Hi everyone,

I work with the oospores (average diameter 27.7 µm) of a plant-pathogenic oomycete. In searching for antagonists of them, I incubate them with enzymes in solution or co-culture them with other microbes. I then assess viability changes using a combination of dyes - fluorescein diacetate and DITO-3 iodide.

My problem is that I always end up with a large amount of residual enzyme (and even buffer) or microbial residue in the tubes at the time of staining, which leads to many unexpected effects on the dyes (fluorescein diacetate in particular) and skewed results. I wash with sterile ultra-pure water and centrifugation twice before staining. I have tried adding more washes but it did not help and significantly increased the duration of the assay as well as increasing oospore loss (need to maintain oospore numbers for counting later on).

I have been thinking about filtration set-ups that might allow me to catch anything above, say, 15 µm and let through everything else.

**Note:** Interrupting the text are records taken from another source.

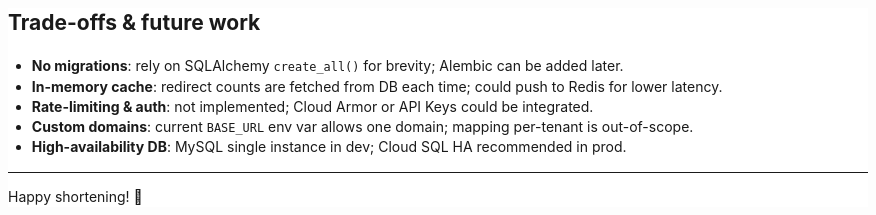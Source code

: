 
## Trade-offs & future work

* **No migrations**: rely on SQLAlchemy `create_all()` for brevity; Alembic can be added later.
* **In-memory cache**: redirect counts are fetched from DB each time; could push to Redis for lower latency.
* **Rate-limiting & auth**: not implemented; Cloud Armor or API Keys could be integrated.
* **Custom domains**: current `BASE_URL` env var allows one domain; mapping per-tenant is out-of-scope.
* **High-availability DB**: MySQL single instance in dev; Cloud SQL HA recommended in prod.

---

Happy shortening! 🎉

But I work with 24+ 1.5 ml tubes for each experiment, so the apparatus would need to work with this in mind and all the micro-centrifuge filtration options I can see are the typical 0.22/0.45 µm pore size (and would be a wasteful and expensive option anyway). Another limiting factor is the need to easily resuspend the oospores that I catch, in good numbers, to be stained. And this is a medium-throughput assay with small volumes, which also limits options.

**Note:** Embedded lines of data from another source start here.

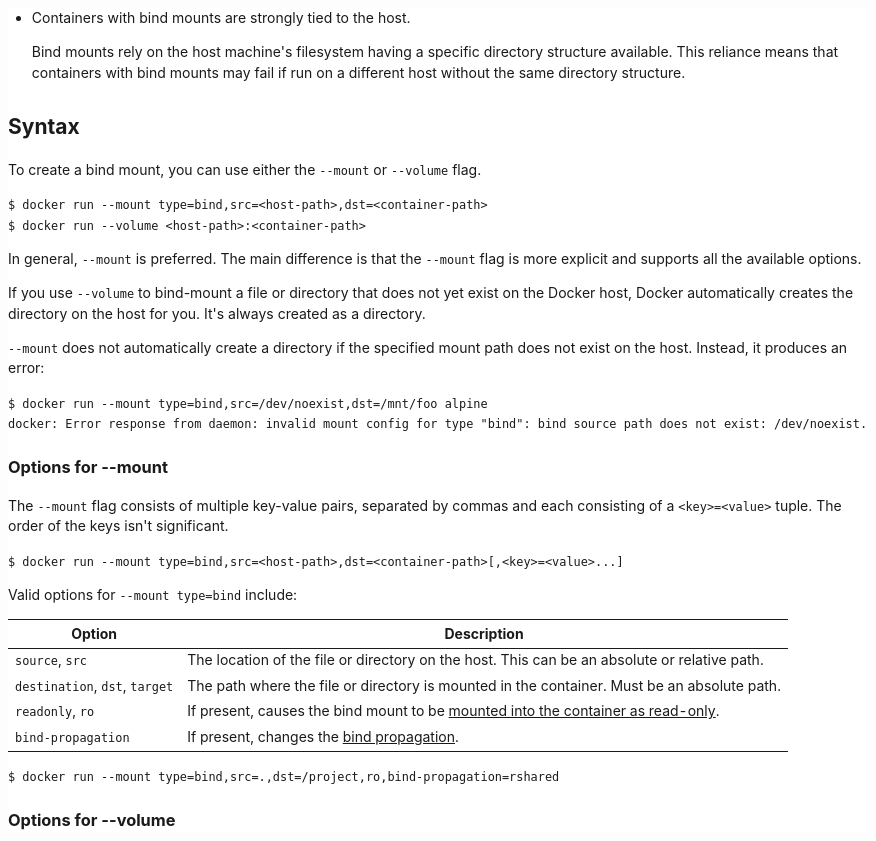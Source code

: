 - Containers with bind mounts are strongly tied to the host.

  Bind mounts rely on the host machine's filesystem having a specific directory
  structure available. This reliance means that containers with bind mounts may
  fail if run on a different host without the same directory structure.

## Syntax

To create a bind mount, you can use either the `--mount` or `--volume` flag.

```console
$ docker run --mount type=bind,src=<host-path>,dst=<container-path>
$ docker run --volume <host-path>:<container-path>
```

In general, `--mount` is preferred. The main difference is that the `--mount`
flag is more explicit and supports all the available options.

If you use `--volume` to bind-mount a file or directory that does not yet
exist on the Docker host, Docker automatically creates the directory on the
host for you. It's always created as a directory.

`--mount` does not automatically create a directory if the specified mount
path does not exist on the host. Instead, it produces an error:

```console
$ docker run --mount type=bind,src=/dev/noexist,dst=/mnt/foo alpine
docker: Error response from daemon: invalid mount config for type "bind": bind source path does not exist: /dev/noexist.
```

### Options for --mount

The `--mount` flag consists of multiple key-value pairs, separated by commas
and each consisting of a `<key>=<value>` tuple. The order of the keys isn't
significant.

```console
$ docker run --mount type=bind,src=<host-path>,dst=<container-path>[,<key>=<value>...]
```

Valid options for `--mount type=bind` include:

| Option                         | Description                                                                                                     |
| ------------------------------ | --------------------------------------------------------------------------------------------------------------- |
| `source`, `src`                | The location of the file or directory on the host. This can be an absolute or relative path.                    |
| `destination`, `dst`, `target` | The path where the file or directory is mounted in the container. Must be an absolute path.                     |
| `readonly`, `ro`               | If present, causes the bind mount to be [mounted into the container as read-only](#use-a-read-only-bind-mount). |
| `bind-propagation`             | If present, changes the [bind propagation](#configure-bind-propagation).                                        |

```console {title="Example"}
$ docker run --mount type=bind,src=.,dst=/project,ro,bind-propagation=rshared
```

### Options for --volume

I have also thought about flow cytometry/FACS, but the machines I have access to for these are on the other side of campus and would add an hr+ to an already long pipeline, where all I want is to reduce signal noise from residual enzymes. This option may be of more use down the line, when microbe-microbe interactions are a bigger focus.

Does anyone have any experience with this sort of very specific scenario? Or any ideas for how to more effectively wash my oospores clean before staining?